II. 1. Wie zwischen den Parteien nicht streitig ist und sich auch aus dem vom Beklagten zur Akte gereichten Deckschein-Formular des Verbandes der Züchter des Arabischen Pferdes e.V. ergibt, hat der Hengsthalter den Deckschein nach der letzten Bedeckung dem Stutenbesitzer auszuhändigen. Dies ist angesichts von Sinn und Zweck des Deckscheins eine sich aus dem Deckvertrag ohne weiteres ergebende selbstverständliche Nebenpflicht. Der Deckschein dient dem Nachweis, daß die darin genannte Stute von dem darin ebenfalls bezeichneten Zuchthengst gedeckt wurde. Er ist deshalb die Grundlage für den Abstammungsnachweis eines aus dem Deckvorgang hervorgegangenen Fohlens, wie die Abstammungsnachweise für die Pferde R. und As. (Anlagen K 3, K 4) zeigen. Da regelmäßig nur der Stutenbesitzer, nicht aber der Hengsthalter ein Interesse daran hat, die reinrassige Herkunft eines Fohlens dokumentieren zu können, liegt es auf der Hand, daß der Hengsthalter, nachdem er den Deckvorgang veranlaßt, die Daten der Decksprünge in eine Deckliste eingetragen und den Deckschein ausgefüllt hat, letzteren dem Stutenbesitzer aushändigen muß.

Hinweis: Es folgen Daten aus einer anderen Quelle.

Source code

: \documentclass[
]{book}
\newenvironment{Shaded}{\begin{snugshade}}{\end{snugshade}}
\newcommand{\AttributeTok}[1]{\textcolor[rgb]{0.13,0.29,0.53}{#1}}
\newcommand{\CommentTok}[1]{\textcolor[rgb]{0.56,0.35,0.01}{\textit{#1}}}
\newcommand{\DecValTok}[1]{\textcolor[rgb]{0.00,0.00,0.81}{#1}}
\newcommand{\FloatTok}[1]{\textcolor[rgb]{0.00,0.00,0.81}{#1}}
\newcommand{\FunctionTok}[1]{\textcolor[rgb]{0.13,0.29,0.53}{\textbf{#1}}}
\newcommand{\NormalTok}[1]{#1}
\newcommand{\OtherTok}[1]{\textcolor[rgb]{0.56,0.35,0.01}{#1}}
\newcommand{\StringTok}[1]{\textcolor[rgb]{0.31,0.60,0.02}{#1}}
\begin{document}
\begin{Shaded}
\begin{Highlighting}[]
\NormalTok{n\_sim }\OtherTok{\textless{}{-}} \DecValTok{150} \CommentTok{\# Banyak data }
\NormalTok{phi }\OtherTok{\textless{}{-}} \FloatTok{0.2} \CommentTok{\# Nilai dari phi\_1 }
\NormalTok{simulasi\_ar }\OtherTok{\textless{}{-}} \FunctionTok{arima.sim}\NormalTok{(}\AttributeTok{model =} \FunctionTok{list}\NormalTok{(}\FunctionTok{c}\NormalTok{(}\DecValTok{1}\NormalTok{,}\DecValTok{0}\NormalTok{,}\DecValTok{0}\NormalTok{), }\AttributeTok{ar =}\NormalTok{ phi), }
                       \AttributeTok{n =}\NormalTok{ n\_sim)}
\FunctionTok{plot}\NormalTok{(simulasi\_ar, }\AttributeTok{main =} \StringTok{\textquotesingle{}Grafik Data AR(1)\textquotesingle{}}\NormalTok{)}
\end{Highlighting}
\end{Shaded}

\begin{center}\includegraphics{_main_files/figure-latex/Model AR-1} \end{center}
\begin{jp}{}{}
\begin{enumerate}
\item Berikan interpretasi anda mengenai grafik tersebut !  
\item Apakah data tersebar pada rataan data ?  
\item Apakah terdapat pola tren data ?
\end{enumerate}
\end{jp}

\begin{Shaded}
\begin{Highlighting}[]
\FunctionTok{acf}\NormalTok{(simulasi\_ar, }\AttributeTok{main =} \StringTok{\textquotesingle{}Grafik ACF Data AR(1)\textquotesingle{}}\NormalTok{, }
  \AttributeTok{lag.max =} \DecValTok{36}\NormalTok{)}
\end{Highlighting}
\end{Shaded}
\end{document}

Im vorliegenden Fall gilt entgegen der Auffassung des Berufungsgerichts nichts anderes. Die Klägerin mag zwar gemeinsam mit dem Beklagten Halterin
des Hengstes A. gewesen sein und von daher auch ihrerseits die Berechti- gung zur Ausstellung der Deckscheine gehabt haben. Tatsächlich war sie dazu jedoch nicht in der Lage. Sie hat unwidersprochen vorgetragen, daß es für jeden Zuchthengst nur einen Deckblock des Züchterverbandes gebe und der für A. sich bei dem Beklagten befunden habe, der ihr weder Einblick in die Deckliste gewährt noch sonst Kenntnis von den in die Deckscheine einzutragenden Daten der einzelnen Deckakte gegeben habe. Unter diesen Umständen war der Beklagte, wie die Revision mit Recht geltend macht, der Klägerin in gleicher Weise wie Dritten gegenüber, die ihre Stuten von dem Hengst A. decken ließen , zur Aushändigung der Deckscheine verpflichtet.

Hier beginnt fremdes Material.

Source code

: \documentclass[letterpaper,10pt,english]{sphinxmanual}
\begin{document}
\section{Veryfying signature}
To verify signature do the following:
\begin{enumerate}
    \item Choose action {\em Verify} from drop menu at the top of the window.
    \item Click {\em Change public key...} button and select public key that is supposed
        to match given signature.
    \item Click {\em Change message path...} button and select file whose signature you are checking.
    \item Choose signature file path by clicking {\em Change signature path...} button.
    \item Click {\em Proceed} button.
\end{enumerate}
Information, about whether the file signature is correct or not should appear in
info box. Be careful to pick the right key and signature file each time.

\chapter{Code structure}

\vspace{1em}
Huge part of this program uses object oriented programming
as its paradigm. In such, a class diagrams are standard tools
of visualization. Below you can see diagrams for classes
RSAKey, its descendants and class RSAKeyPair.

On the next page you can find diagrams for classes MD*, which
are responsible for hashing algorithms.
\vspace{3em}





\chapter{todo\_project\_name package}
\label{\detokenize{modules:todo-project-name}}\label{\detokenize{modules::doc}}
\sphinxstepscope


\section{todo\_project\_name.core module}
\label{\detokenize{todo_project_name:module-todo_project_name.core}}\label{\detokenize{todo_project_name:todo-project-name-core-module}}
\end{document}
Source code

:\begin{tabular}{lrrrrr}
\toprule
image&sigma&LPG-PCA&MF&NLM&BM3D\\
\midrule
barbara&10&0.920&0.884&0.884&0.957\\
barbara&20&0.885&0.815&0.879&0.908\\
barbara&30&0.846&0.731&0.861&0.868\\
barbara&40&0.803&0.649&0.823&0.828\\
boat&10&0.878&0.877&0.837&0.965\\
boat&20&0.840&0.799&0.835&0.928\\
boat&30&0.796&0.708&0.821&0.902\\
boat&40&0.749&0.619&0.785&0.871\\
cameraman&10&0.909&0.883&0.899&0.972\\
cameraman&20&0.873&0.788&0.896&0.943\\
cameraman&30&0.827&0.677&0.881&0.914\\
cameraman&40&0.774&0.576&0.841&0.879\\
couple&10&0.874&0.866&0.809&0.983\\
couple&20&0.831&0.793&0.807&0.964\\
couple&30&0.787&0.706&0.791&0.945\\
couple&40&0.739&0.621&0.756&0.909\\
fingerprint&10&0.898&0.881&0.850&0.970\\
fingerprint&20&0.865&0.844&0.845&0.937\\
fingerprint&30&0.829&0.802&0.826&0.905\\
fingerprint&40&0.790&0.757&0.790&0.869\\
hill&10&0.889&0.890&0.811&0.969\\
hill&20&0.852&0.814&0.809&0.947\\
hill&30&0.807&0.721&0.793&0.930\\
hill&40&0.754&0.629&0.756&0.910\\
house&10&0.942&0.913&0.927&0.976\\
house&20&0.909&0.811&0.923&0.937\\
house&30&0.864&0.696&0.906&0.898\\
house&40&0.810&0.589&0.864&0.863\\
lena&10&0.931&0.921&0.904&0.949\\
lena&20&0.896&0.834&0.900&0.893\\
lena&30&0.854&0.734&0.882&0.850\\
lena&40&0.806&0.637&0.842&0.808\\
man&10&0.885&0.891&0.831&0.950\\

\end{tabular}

2. Der Auffassung des Berufungsgerichts, nicht das Fehlen der Deckscheine , sondern das Verhalten der Klägerin sei ursächlich dafür, daß die Pferde As. und R. möglicherweise unter ihrem - inzwischen gar nicht mehr feststellbaren - Wert versteigert worden seien, liegen Verfahrensfehler zugrunde. Die Revision rügt mit Recht, daß das Berufungsgericht der ihm gemäß §§ 139, 278 Abs. 3 ZPO a.F. obliegenden Aufklärungs- und Hinweispflicht nicht genügt und die sich daraus im Zusammenhang mit dem nachgereichten Schriftsatz der Klägerin ergebende Pflicht zur Wiedereröffnung der mündlichen Verhandlung verletzt hat.

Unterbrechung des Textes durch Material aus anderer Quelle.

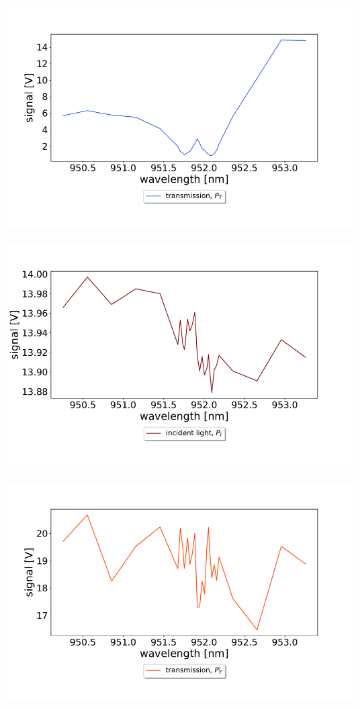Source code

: \begin{figure}[h!]
    \centering
    \begin{subfigure}[b]{0.49\textwidth}
        \includegraphics[width=\textwidth]{figures/raw_data_cavity_trans.pdf}
        \caption{}
        \label{fig:raw_data_trans_with_cavity}
    \end{subfigure}
    \begin{subfigure}[b]{0.49\textwidth}
        \includegraphics[width=\textwidth]{figures/raw_data_incident_light_cavity.pdf}
        \caption{}
        \label{fig:raw_data_incident_with_cavity}
    \end{subfigure}
    \begin{subfigure}[b]{0.49\textwidth}
        \includegraphics[width=\textwidth]{figures/raw_data_transmission_no_cavity.pdf}

\end{subfigure}
\end{figure}
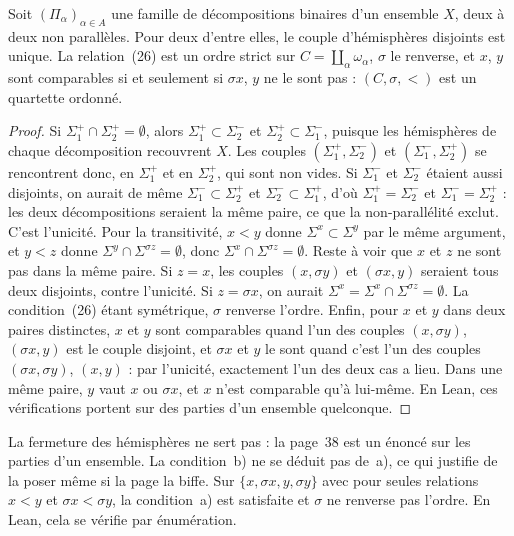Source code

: \begin{enonce}
Soit $(\Pi_\alpha)_{\alpha \in A}$ une famille de décompositions binaires d'un ensemble $X$, deux à deux non parallèles. Pour deux d'entre elles, le couple d'hémisphères disjoints est unique. La relation~(26) est un ordre strict sur $C = \coprod_\alpha \omega_\alpha$, $\sigma$ le renverse, et $x$, $y$ sont comparables si et seulement si $\sigma x$, $y$ ne le sont pas : $(C, \sigma, <)$ est un quartette ordonné.
\end{enonce}

\begin{proof}
Si $\Sigma_1^+ \cap \Sigma_2^+ = \emptyset$, alors $\Sigma_1^+ \subset \Sigma_2^-$ et $\Sigma_2^+ \subset \Sigma_1^-$, puisque les hémisphères de chaque décomposition recouvrent $X$. Les couples $(\Sigma_1^+, \Sigma_2^-)$ et $(\Sigma_1^-, \Sigma_2^+)$ se rencontrent donc, en $\Sigma_1^+$ et en $\Sigma_2^+$, qui sont non vides. Si $\Sigma_1^-$ et $\Sigma_2^-$ étaient aussi disjoints, on aurait de même $\Sigma_1^- \subset \Sigma_2^+$ et $\Sigma_2^- \subset \Sigma_1^+$, d'où $\Sigma_1^+ = \Sigma_2^-$ et $\Sigma_1^- = \Sigma_2^+$ : les deux décompositions seraient la même paire, ce que la non-parallélité exclut. C'est l'unicité. Pour la transitivité, $x < y$ donne $\Sigma^x \subset \Sigma^y$ par le même argument, et $y < z$ donne $\Sigma^y \cap \Sigma^{\sigma z} = \emptyset$, donc $\Sigma^x \cap \Sigma^{\sigma z} = \emptyset$. Reste à voir que $x$ et $z$ ne sont pas dans la même paire. Si $z = x$, les couples $(x, \sigma y)$ et $(\sigma x, y)$ seraient tous deux disjoints, contre l'unicité. Si $z = \sigma x$, on aurait $\Sigma^x = \Sigma^x \cap \Sigma^{\sigma z} = \emptyset$. La condition~(26) étant symétrique, $\sigma$ renverse l'ordre. Enfin, pour $x$ et $y$ dans deux paires distinctes, $x$ et $y$ sont comparables quand l'un des couples $(x, \sigma y)$, $(\sigma x, y)$ est le couple disjoint, et $\sigma x$ et $y$ le sont quand c'est l'un des couples $(\sigma x, \sigma y)$, $(x, y)$ : par l'unicité, exactement l'un des deux cas a lieu. Dans une même paire, $y$ vaut $x$ ou $\sigma x$, et $x$ n'est comparable qu'à lui-même. En Lean, ces vérifications portent sur des parties d'un ensemble quelconque.
\end{proof}

\begin{remarque}
La fermeture des hémisphères ne sert pas : la page~38 est un énoncé sur les parties d'un ensemble. La condition~b) ne se déduit pas de~a), ce qui justifie de la poser même si la page la biffe. Sur $\{x, \sigma x, y, \sigma y\}$ avec pour seules relations $x < y$ et $\sigma x < \sigma y$, la condition~a) est satisfaite et $\sigma$ ne renverse pas l'ordre. En Lean, cela se vérifie par énumération.
\end{remarque}

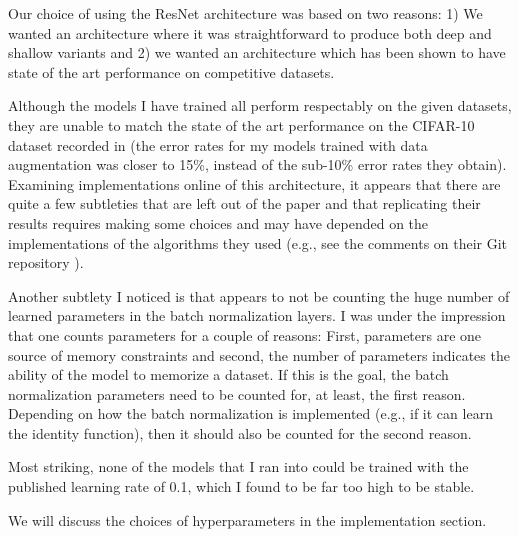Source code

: \documentclass[english,a4paper,oneside]{amsart}
\theoremstyle{definition}
\begin{document}
Our choice of using the ResNet architecture was based on two  reasons: 1) We wanted an architecture where it was straightforward to produce both deep and shallow variants and 2) we wanted an architecture which has been shown to have state of the art performance on competitive datasets.

\begin{remark}\label{rem:CIFAR10}
	Although the models I have trained all perform respectably on the given datasets, they are unable to match the state of the art performance on the CIFAR-10 dataset recorded in \cite{ResNet} (the error rates for my models trained with data augmentation was closer to 15\%, instead of the sub-10\% error rates they obtain). Examining implementations online of this architecture, it appears that there are quite a few subtleties that are left out of the paper and that replicating their results requires making some choices and may have depended on the implementations of the algorithms they used (e.g., see the comments on their Git repository \cite{GitResnet}). 

	Another subtlety I noticed is that \cite{ResNet} appears to not be counting the huge number of learned parameters in the batch normalization layers. I was under the impression that one counts parameters for a couple of reasons: First, parameters are one source of memory constraints and second, the number of parameters indicates the ability of the model to memorize a dataset. If this is the goal, the batch normalization parameters need to be counted for, at least, the first reason. Depending on how the batch normalization is implemented (e.g., if it can learn the identity function), then it should also be counted for the second reason. 

	Most striking, none of the models that I ran into could be trained with the published learning rate of 0.1, which I found to be far too high to be stable. 
\end{remark}
We will discuss the choices of hyperparameters in the implementation section. 


\end{document}
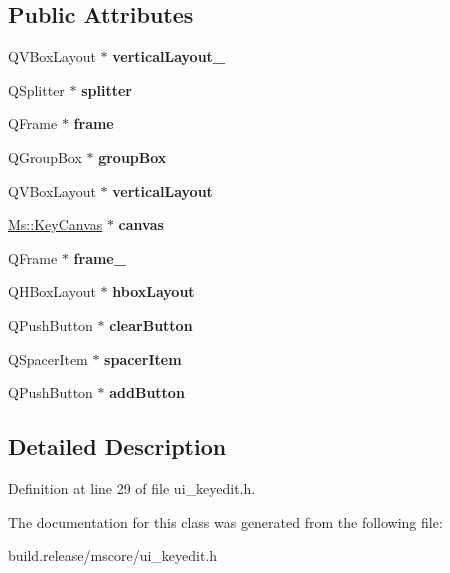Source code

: \subsection*{Public Attributes}
\begin{DoxyCompactItemize}
\item 
\mbox{\label{class_ui___key_edit_a7eae2103f1d5bac6e3803354f13fa483}} 
Q\+V\+Box\+Layout $\ast$ {\bfseries vertical\+Layout\+\_}
\item 
\mbox{\label{class_ui___key_edit_afd3bbdda4b95dc9e63d118584f47beb6}} 
Q\+Splitter $\ast$ {\bfseries splitter}
\item 
\mbox{\label{class_ui___key_edit_a2b354ab207504229e32e47b8f056cfa0}} 
Q\+Frame $\ast$ {\bfseries frame}
\item 
\mbox{\label{class_ui___key_edit_a02fb58db06e9fe83caca97df8f92e633}} 
Q\+Group\+Box $\ast$ {\bfseries group\+Box}
\item 
\mbox{\label{class_ui___key_edit_aea0b6d979e5793a1910293d5b5e2e4c0}} 
Q\+V\+Box\+Layout $\ast$ {\bfseries vertical\+Layout}
\item 
\mbox{\label{class_ui___key_edit_a52077c345e98cf03bdf44dfd9a9ac497}} 
\hyperlink{class_ms_1_1_key_canvas}{Ms\+::\+Key\+Canvas} $\ast$ {\bfseries canvas}
\item 
\mbox{\label{class_ui___key_edit_ae0cead23c30f339b9a623913d8e45b30}} 
Q\+Frame $\ast$ {\bfseries frame\+\_}
\item 
\mbox{\label{class_ui___key_edit_ac72200faba0f06945d7f73d526b4587c}} 
Q\+H\+Box\+Layout $\ast$ {\bfseries hbox\+Layout}
\item 
\mbox{\label{class_ui___key_edit_a94834c3962f98ddeac7eb0c62323d049}} 
Q\+Push\+Button $\ast$ {\bfseries clear\+Button}
\item 
\mbox{\label{class_ui___key_edit_a1429b801e07a11a21eaa13c7a3fc60b4}} 
Q\+Spacer\+Item $\ast$ {\bfseries spacer\+Item}
\item 
\mbox{\label{class_ui___key_edit_a25f79888c5b9f5abc2cf3d6379e0cdbb}} 
Q\+Push\+Button $\ast$ {\bfseries add\+Button}
\end{DoxyCompactItemize}


\subsection{Detailed Description}


Definition at line 29 of file ui\+\_\+keyedit.\+h.



The documentation for this class was generated from the following file\+:\begin{DoxyCompactItemize}
\item 
build.\+release/mscore/ui\+\_\+keyedit.\+h\end{DoxyCompactItemize}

a) Auf Grund seiner Aufklärungs- und Hinweispflicht hat das Gericht die Parteien auf Widersprüche in ihrem Vortrag hinzuweisen und ihnen Gelegenheit zu deren Ausräumung zu geben. Dieser Pflicht ist das Berufungsgericht insofern nicht nachgekommen, als es ohne weiteres davon ausgegangen ist, die Pferde As. und R. seien am 6. Juli 1990 versteigert worden.
Die von der Klägerin eingereichte Anlage K 2 stellt keine Bestätigung für den in ihrem Vortrag genannten Versteigerungstermin 6. Juli 1990 dar, sondern gibt im Gegenteil Anlaß, an der Richtigkeit dieses Datums zu zweifeln. Bei der aus zwei Seiten bestehenden Anlage handelt es sich entgegen der Darstellung der Klägerin nämlich nicht um ein Versteigerungsprotokoll vom 6. Juli 1990. Vielmehr ist Seite 1 der Anlage offensichtlich Teil des Vollstreckungsprotokolls von eben diesem Tage über die bei der Klägerin am 6. Juli 1990 durchgeführte Pfändung von Pferden, u.a. der Stute R., durch den Gerichtsvollzieher T., während die dazugeheftete Seite 2 zwar aus einem Protokoll über die Versteigerung von Pferden der Klägerin, darunter R. und As., stammt, aber das Datum der Versteigerung nicht erkennen läßt. Dafür, daß Pfändung und Versteigerung entgegen dem allgemein üblichen an demselben Tage stattgefunden haben könnten, fehlt jeder Anhalt. Dem Berufungsvorbringen des Beklagten zufolge waren die Pferde lange vor der Versteigerung gepfändet worden. Zudem hatte sich die Klägerin mit der Berufungsbegründung für den Zustand der Pferde As. und R. (erneut) ausdrücklich auf das Zeugnis Dr. K. bezogen, der die Tiere auf Grund des Beschlusses des Amtsgerichts L. vom 30. August 1990 vor der Versteigerung vom 1. September 1990 begutachtet hatte, was die Behauptung implizierte, sie seien nicht vor dem 1. September 1990 versteigert worden.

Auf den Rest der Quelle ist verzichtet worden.